§ **Data provided**:
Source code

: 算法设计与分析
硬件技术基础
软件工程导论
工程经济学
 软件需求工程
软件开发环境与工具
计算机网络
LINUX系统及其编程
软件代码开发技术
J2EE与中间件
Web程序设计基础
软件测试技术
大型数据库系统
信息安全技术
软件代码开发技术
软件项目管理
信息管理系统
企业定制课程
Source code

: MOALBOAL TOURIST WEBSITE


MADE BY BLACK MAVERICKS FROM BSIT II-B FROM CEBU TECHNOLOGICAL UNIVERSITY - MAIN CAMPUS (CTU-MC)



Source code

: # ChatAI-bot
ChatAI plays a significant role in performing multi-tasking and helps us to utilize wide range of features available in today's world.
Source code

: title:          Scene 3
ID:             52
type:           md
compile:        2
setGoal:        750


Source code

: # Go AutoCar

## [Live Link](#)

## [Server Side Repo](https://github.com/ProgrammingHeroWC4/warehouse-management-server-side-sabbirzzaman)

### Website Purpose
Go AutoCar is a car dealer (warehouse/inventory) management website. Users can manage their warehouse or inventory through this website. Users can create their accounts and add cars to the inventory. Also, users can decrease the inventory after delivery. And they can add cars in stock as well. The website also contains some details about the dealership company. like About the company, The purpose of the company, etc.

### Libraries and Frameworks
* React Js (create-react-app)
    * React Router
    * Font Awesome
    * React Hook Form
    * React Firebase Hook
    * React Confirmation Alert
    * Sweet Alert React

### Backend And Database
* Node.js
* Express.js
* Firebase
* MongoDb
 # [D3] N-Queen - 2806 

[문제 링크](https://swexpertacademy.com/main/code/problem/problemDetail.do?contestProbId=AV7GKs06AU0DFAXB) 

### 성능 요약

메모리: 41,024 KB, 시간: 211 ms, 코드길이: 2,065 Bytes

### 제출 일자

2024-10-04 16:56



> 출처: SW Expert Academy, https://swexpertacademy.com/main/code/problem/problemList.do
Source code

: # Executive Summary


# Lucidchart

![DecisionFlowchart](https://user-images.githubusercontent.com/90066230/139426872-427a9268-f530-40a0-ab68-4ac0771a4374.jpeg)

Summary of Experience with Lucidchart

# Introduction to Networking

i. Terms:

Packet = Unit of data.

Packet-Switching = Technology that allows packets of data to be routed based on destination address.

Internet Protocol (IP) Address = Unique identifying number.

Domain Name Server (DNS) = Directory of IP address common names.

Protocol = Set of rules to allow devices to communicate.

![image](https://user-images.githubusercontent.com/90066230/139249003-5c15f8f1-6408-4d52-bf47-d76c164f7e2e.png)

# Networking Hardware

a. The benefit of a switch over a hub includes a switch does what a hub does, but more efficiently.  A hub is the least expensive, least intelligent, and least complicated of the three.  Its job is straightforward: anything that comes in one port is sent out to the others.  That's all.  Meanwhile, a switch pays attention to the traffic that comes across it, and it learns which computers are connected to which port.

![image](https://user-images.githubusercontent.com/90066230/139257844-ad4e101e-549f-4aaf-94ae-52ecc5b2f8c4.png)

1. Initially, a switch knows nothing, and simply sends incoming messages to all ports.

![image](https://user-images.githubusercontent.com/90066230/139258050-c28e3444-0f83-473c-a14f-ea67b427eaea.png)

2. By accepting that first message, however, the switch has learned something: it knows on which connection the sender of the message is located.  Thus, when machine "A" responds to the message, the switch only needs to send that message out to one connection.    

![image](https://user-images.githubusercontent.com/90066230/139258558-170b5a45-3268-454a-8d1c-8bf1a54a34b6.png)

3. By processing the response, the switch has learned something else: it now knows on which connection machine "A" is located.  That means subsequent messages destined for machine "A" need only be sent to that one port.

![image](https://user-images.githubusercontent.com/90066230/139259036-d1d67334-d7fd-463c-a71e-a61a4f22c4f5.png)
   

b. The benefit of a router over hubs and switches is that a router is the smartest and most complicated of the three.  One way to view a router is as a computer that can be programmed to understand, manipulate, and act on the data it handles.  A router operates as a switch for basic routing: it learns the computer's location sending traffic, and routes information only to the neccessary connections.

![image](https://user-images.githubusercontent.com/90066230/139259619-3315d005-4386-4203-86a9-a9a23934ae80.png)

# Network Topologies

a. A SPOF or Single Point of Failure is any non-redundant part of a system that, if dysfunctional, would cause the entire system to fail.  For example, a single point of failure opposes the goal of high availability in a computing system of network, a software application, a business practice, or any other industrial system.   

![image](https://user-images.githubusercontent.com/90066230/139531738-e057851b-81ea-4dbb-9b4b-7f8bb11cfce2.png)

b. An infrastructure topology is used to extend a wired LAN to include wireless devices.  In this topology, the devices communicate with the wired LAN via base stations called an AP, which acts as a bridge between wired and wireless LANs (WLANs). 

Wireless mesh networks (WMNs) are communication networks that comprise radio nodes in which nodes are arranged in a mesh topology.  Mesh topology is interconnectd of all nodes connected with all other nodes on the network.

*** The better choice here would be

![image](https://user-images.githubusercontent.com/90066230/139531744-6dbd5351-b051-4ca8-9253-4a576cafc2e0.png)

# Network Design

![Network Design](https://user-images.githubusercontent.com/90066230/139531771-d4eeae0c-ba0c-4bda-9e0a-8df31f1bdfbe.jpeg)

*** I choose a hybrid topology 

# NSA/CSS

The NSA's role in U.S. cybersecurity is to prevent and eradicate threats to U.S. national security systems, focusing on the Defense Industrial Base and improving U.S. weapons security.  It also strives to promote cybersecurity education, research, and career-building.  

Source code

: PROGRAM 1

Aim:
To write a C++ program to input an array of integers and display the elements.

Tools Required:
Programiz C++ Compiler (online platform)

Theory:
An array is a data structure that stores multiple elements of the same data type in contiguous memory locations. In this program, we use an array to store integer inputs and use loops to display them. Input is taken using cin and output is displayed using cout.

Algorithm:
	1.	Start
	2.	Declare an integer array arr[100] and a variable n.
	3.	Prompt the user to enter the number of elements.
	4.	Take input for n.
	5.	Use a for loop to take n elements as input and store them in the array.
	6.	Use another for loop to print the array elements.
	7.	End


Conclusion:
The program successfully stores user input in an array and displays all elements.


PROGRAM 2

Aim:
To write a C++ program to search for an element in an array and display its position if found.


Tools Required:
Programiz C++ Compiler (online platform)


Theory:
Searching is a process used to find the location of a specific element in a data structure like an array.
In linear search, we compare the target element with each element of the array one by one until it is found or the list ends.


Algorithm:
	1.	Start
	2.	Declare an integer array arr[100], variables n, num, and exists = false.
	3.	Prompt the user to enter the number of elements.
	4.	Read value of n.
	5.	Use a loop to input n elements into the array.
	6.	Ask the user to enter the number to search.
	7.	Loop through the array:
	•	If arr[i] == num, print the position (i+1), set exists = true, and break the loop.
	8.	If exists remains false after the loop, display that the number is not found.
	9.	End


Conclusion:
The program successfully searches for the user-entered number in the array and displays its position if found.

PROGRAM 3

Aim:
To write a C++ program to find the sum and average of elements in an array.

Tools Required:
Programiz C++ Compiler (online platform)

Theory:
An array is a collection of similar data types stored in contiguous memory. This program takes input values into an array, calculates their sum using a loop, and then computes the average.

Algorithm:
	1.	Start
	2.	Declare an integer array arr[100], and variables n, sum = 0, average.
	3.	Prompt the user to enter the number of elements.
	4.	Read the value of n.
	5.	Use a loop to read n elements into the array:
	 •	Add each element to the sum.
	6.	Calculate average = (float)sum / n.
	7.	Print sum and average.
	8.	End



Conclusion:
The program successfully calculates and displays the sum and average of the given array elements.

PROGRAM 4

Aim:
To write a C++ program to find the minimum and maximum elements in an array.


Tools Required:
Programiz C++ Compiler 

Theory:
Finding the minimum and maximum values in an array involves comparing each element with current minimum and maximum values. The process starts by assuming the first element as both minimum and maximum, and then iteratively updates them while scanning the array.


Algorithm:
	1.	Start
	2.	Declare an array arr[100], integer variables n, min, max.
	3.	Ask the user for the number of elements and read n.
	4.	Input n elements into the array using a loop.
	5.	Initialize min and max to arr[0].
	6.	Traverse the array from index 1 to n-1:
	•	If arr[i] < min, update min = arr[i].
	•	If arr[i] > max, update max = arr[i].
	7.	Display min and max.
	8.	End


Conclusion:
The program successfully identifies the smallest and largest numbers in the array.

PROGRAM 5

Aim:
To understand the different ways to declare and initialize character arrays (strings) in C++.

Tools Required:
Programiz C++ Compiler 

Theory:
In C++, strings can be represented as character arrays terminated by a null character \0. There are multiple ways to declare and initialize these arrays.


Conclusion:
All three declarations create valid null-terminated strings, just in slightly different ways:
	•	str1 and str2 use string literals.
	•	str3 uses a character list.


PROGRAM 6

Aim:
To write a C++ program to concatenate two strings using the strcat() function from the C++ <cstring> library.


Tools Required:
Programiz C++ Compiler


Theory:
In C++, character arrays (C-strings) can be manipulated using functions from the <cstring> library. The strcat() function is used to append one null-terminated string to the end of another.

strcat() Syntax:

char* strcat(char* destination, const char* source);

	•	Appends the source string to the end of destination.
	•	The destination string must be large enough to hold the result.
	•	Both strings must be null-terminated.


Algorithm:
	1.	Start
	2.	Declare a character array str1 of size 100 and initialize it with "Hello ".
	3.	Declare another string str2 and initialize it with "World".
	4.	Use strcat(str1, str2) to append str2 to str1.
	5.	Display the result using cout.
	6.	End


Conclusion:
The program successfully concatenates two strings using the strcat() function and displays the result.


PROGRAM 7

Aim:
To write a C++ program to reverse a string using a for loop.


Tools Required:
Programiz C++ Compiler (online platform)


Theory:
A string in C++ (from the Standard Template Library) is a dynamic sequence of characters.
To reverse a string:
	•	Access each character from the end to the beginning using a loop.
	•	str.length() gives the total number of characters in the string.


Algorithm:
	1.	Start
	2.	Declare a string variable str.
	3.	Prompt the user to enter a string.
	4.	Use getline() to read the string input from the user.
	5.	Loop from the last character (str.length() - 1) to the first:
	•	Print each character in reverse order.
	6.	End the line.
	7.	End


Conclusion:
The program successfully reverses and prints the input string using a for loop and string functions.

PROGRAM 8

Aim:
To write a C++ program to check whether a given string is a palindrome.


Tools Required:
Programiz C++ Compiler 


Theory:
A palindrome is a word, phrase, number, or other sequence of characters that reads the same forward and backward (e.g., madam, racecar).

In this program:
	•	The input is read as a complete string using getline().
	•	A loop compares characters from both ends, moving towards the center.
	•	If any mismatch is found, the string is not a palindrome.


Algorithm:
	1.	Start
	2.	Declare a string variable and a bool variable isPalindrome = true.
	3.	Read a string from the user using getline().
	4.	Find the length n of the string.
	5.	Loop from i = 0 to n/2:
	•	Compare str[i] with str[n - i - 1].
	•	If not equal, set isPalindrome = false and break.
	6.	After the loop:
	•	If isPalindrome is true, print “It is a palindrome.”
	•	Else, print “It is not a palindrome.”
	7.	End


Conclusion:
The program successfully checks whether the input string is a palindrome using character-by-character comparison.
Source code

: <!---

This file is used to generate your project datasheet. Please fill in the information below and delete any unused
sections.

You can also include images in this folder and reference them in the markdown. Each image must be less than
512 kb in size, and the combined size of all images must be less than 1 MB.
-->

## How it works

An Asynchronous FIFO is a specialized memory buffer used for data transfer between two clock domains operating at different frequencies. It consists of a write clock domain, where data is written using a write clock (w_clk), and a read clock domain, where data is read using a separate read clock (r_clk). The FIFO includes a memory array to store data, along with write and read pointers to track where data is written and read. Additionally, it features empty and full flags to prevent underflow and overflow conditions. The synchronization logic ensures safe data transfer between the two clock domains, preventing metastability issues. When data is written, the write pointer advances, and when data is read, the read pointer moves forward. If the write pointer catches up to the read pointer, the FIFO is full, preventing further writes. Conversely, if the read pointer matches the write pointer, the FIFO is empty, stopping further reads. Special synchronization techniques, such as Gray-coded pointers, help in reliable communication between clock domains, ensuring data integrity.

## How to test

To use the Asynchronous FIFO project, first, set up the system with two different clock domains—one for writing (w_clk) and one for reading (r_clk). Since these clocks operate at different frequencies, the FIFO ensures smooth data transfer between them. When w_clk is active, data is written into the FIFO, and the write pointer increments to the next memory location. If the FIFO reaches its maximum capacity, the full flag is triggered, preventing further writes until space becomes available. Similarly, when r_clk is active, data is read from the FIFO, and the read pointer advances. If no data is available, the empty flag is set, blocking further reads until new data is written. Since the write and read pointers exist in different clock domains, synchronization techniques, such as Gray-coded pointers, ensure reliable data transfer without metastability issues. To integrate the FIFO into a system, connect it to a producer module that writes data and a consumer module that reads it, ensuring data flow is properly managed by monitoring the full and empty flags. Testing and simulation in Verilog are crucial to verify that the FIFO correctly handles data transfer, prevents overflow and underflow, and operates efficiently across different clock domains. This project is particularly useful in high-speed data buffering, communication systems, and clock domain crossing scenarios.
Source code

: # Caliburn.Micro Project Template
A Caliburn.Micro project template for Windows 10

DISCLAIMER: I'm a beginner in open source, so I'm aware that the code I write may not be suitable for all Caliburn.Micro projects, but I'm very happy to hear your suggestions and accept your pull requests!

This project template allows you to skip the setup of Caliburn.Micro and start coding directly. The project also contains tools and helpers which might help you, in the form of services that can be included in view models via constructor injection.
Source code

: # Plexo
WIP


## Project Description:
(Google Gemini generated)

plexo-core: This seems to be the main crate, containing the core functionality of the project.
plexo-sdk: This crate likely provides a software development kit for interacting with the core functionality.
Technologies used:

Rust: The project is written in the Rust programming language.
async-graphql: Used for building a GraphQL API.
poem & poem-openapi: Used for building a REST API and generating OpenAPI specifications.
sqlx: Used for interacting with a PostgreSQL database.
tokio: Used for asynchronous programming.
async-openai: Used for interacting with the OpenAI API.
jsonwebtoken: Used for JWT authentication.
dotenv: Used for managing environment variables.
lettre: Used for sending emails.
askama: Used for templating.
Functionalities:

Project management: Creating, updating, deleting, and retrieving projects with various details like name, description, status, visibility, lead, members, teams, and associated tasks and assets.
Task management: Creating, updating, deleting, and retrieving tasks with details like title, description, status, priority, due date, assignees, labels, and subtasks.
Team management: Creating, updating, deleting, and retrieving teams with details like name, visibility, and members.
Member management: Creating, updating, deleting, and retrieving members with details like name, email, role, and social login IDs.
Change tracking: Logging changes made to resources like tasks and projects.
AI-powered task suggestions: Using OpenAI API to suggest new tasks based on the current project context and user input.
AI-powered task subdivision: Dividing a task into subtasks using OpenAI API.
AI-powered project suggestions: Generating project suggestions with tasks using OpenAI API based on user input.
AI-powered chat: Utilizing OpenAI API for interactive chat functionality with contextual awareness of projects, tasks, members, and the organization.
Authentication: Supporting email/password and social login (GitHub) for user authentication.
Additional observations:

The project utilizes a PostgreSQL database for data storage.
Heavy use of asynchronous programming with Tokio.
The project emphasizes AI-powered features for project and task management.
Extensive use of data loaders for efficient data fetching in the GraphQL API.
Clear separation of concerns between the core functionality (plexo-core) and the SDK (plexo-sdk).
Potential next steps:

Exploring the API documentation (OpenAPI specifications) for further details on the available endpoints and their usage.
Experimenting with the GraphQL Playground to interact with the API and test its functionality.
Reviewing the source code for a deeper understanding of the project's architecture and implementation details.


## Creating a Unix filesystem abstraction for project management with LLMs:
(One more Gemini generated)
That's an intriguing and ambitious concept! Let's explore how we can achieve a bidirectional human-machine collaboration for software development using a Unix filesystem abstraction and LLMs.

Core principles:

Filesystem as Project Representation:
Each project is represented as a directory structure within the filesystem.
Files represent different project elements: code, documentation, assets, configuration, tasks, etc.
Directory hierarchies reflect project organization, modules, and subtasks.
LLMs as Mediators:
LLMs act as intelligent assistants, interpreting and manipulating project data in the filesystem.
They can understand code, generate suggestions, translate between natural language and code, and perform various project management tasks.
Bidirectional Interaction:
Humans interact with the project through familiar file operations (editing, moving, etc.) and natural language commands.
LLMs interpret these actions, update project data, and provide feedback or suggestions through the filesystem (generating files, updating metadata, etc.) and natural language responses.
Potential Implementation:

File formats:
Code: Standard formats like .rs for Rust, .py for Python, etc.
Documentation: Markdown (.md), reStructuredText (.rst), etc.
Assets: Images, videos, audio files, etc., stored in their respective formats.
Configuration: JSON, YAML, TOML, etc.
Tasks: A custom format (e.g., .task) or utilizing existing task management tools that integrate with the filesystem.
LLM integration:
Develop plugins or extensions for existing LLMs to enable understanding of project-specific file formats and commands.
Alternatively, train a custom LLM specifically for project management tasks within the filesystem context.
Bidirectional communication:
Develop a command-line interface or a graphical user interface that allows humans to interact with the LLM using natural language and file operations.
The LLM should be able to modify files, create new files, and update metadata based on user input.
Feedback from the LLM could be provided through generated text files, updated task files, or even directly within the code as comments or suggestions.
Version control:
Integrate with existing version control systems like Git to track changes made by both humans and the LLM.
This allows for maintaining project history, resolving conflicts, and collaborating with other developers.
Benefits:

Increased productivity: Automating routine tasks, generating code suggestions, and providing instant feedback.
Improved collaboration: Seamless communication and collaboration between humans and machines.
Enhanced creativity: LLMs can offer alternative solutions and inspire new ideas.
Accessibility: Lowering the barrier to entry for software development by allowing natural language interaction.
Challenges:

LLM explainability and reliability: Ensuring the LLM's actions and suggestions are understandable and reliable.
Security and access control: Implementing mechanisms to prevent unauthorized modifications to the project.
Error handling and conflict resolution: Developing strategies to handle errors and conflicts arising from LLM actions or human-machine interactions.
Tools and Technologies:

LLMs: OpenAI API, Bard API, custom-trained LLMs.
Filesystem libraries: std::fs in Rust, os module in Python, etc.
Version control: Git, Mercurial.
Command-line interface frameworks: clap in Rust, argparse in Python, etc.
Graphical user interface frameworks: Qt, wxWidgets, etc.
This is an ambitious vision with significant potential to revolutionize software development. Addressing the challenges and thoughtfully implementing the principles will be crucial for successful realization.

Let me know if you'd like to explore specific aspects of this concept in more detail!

§ **Assigned task**: Begin at the first line of the material and transcribe each line exactly. End with the line containing "### Website Purpose", and give nothing else.

§ **Written reply**:
Source code

: 算法设计与分析
硬件技术基础
软件工程导论
工程经济学
 软件需求工程
软件开发环境与工具
计算机网络
LINUX系统及其编程
软件代码开发技术
J2EE与中间件
Web程序设计基础
软件测试技术
大型数据库系统
信息安全技术
软件代码开发技术
软件项目管理
信息管理系统
企业定制课程
Source code

: MOALBOAL TOURIST WEBSITE


MADE BY BLACK MAVERICKS FROM BSIT II-B FROM CEBU TECHNOLOGICAL UNIVERSITY - MAIN CAMPUS (CTU-MC)



Source code

: # ChatAI-bot
ChatAI plays a significant role in performing multi-tasking and helps us to utilize wide range of features available in today's world.
Source code

: title:          Scene 3
ID:             52
type:           md
compile:        2
setGoal:        750


Source code

: # Go AutoCar

## [Live Link](#)

## [Server Side Repo](https://github.com/ProgrammingHeroWC4/warehouse-management-server-side-sabbirzzaman)

### Website Purpose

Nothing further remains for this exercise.